Es necesario dirigirse con este estilo de militancia y con esta precisión programática a cuantos estén en el sindicato en disposición de escuchar, a los itinerarios organizados dentro de la composición precaria, pero a todos con extrema velocidad. Porque el próximo ataque (siempre al grito de "los mercados financieros así lo quieren!", el gran objetivo, ya se perfila en el horizonte, y no se necesita mucho para adivinar que lo sufrirá el empleo público y, más en general, el trabajo ligado a los servicios colectivos y al welfare. Y, nuevamente,  la defensa será difícil, si no imposible, si no se ha sido capaz de organizar, mientras tanto, las redes de la producción social, las alianzas de usuarios y trabajadores, que transformen la defensa en proyectos para la reapropiación de lo "público" y para la transformación autogestionaria de los servicios. Porque, igual que hoy, no sirve atrincherarse tras el artículo 18 ni defender la antigua Constitución "basada en el trabajo," mañana será una derrota segura sostener la defensa de lo "público" o, peor aún, del "estado". Vencerá quién, en la lucha, sepa transformar lo público en común. Así como hoy resiste y vence sólo quien no se limita a defender sectorialmente y corporativamente el buen trabajo antiguo, sino que afirma, más allá del chantaje y la explotación, la autonomía y la fuerza de la cooperación social en su conjunto.

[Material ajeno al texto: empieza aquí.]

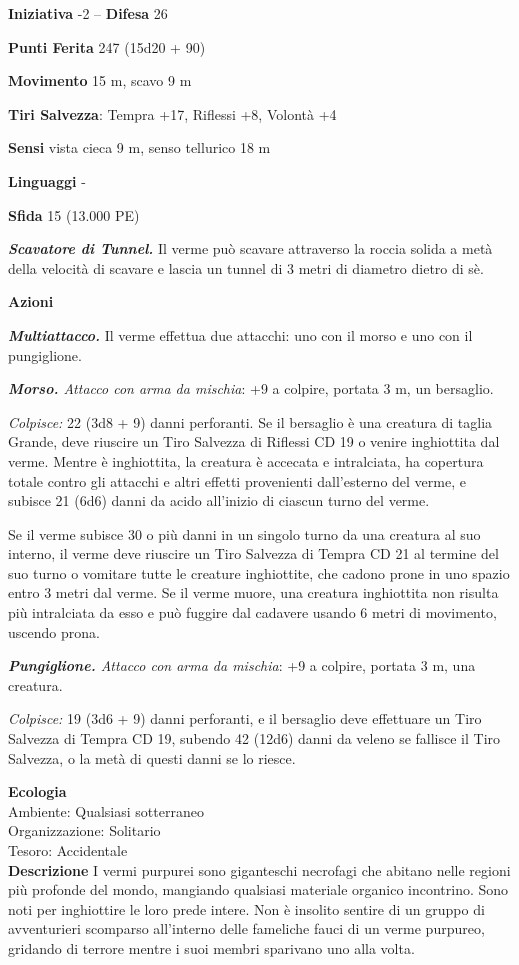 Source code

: \begin{multicols}{2}
\textbf{Iniziativa} -2 -- \textbf{Difesa} 26

\textbf{Punti Ferita} 247 (15d20 + 90)

\textbf{Movimento} 15 m, scavo 9 m

\textbf{Tiri Salvezza}: Tempra +17, Riflessi +8, Volontà +4

\textbf{Sensi} vista cieca 9 m, senso tellurico 18 m

\textbf{Linguaggi} -

\textbf{Sfida} 15 (13.000 PE)

\emph{\textbf{Scavatore di Tunnel.}} Il verme può scavare attraverso la roccia solida a metà della velocità di scavare e lascia un tunnel di 3 metri di diametro dietro di sè.

\textbf{Azioni}

\emph{\textbf{Multiattacco.}} Il verme effettua due attacchi: uno con il morso e uno con il pungiglione.

\emph{\textbf{Morso.} Attacco con arma da mischia}: +9 a colpire,
portata 3 m, un bersaglio.

\emph{Colpisce:} 22 (3d8 + 9) danni perforanti. Se il bersaglio è una creatura di taglia Grande, deve riuscire un Tiro Salvezza di Riflessi CD 19 o venire inghiottita dal verme. Mentre è inghiottita, la creatura è accecata e intralciata, ha copertura totale contro gli attacchi e altri effetti provenienti dall'esterno del verme, e subisce 21 (6d6) danni da acido all'inizio di ciascun turno del verme.

Se il verme subisce 30 o più danni in un singolo turno da una creatura al suo interno, il verme deve riuscire un Tiro Salvezza di Tempra CD 21 al termine del suo turno o vomitare tutte le creature inghiottite, che cadono prone in uno spazio entro 3 metri dal verme. Se il verme muore, una creatura inghiottita non risulta più intralciata da esso e può fuggire dal cadavere usando 6 metri di movimento, uscendo prona.

\emph{\textbf{Pungiglione.} Attacco con arma da mischia}: +9 a colpire, portata 3 m, una creatura.

\emph{Colpisce:} 19 (3d6 + 9) danni perforanti, e il bersaglio deve effettuare un Tiro Salvezza di Tempra CD 19, subendo 42 (12d6) danni da veleno se fallisce il Tiro Salvezza, o la metà di questi danni se lo riesce.

\textbf{Ecologia}\\
Ambiente: Qualsiasi sotterraneo\\
Organizzazione: Solitario\\
Tesoro: Accidentale\\
\textbf{Descrizione}
I vermi purpurei sono giganteschi necrofagi che abitano nelle regioni più profonde del mondo, mangiando qualsiasi materiale organico incontrino. Sono noti per inghiottire le loro prede intere. Non è insolito sentire di un gruppo di avventurieri scomparso all'interno delle fameliche fauci di un verme purpureo, gridando di terrore mentre i suoi membri sparivano uno alla volta.\\


\end{multicols}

[i] El artículo 18 de la normativa laboral exige al empresario readmitir al trabajador y pagarle una importante indemnización en caso de despido improcedente. Una normativa cuya modificación es prioritaria para Monti.

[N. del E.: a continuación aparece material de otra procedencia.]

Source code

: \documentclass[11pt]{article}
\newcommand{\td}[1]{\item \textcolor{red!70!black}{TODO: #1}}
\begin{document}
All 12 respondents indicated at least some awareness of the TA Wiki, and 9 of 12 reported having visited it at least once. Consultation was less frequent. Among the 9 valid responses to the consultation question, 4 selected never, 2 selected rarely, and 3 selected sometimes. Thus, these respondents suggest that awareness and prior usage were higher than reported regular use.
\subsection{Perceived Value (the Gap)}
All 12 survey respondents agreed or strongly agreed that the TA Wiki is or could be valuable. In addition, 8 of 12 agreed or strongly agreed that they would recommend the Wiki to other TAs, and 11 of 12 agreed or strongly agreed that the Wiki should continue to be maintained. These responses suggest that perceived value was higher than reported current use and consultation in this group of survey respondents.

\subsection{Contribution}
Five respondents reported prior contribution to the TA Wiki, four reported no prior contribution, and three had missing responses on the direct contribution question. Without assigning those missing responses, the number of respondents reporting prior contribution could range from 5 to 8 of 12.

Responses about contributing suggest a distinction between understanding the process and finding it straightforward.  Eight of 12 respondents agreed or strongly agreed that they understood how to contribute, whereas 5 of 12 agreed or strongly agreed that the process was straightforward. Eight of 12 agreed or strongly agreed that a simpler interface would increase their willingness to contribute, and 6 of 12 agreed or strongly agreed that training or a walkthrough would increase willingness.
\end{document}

[ii]  Federación del metal de la CGIL, es el sindicato de clase más combativo.
[iii] La CGIL es la mayor confederación sindical italiana que en 1950 dio lugar a las escisiones de la democristiana CISL y la socialdemócrata UIL.
[iv] El Partido Democrático es un partido político italiano de centro izquierda. El PD es un partido surgido de los tres principales partidos políticos de la historia republicana, el Partido Comunista Italiano, la Democracia Cristiana y el Partido Socialista Italiano, heredando la cultura socialdemócrata y socialcristiana.

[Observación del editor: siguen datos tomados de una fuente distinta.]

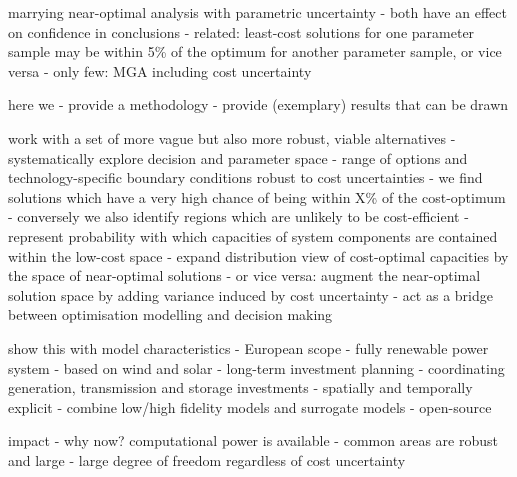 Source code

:
marrying near-optimal analysis with parametric uncertainty
- both have an effect on confidence in conclusions
- related: least-cost solutions for one parameter sample may be within 5\% of the optimum for another parameter sample, or vice versa
- only few: MGA including cost uncertainty \cite{Trutnevyte2013,Li2017,lombardi_policy_2020}


here we
- provide a methodology
- provide (exemplary) results that can be drawn

work with a set of more vague but also more robust, viable alternatives
- systematically explore decision and parameter space
- range of options and technology-specific boundary conditions robust to cost uncertainties
- we find solutions which have a very high chance of being within X\% of the cost-optimum
- conversely we also identify regions which are unlikely to be cost-efficient
- represent probability with which capacities of system components are contained within the low-cost space
- expand distribution view of cost-optimal capacities by the space of near-optimal solutions
- or vice versa: augment the near-optimal solution space by adding variance induced by cost uncertainty
- act as a bridge between optimisation modelling and decision making

show this with model characteristics
- European scope
- fully renewable power system
- based on wind and solar
- long-term investment planning
- coordinating generation, transmission and storage investments
- spatially and temporally explicit
- combine low/high fidelity models and surrogate models
- open-source

impact
- why now? computational power is available
- common areas are robust and large
- large degree of freedom regardless of cost uncertainty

[v]  No TAV es un movimiento italiano contrario a la realización de la nueva línea ferroviaria Torino-Lyon.

[vi] Elsa Fornero es una economista y docente italiana, titular desde el 16 de noviembre de 2011 del Ministerio de Trabajo y Política de su país en el gobierno técnico liderado por Mario Monti. Preside el Cerp, un prestigioso think tankeuropeo relacionado con el Estado del bienestar y trabajó para Intesa Sanpaolo.

[vii] L'Assicurazione Sociale per l'Impiego (Aspi) es una forma de protección prevista por la ministra Elsa Fornero.
[viii] La Camera del Lavoro nació a finales de la década del siglo XIX, como un medio de defensa contra la explotación y el desempleo en el norte de Italia en el periodo de depresión económica de 1887-1897 como la emanación de los líderes del Partito Operaio Italiano que se convierte entonces en Génova en el Partito dei Lavoratori Italiani, y después Partito Socialista Italiano. En su concepción inicial, las Camere del Lavoro reunían a todos los sindicatos mediante una estructura política democrática compartida prestando servicios a comunidades, sindicatos y trabajadores. Ideológicamente, muchos de sus fundadores eran sindicalistas, anarquistas, socialistas y los implicados en el movimiento cooperativo. Con el ascenso de los socialistas (y más tarde comunistas) se fundó la Confederazione Generale del Lavoro, actual CGIL.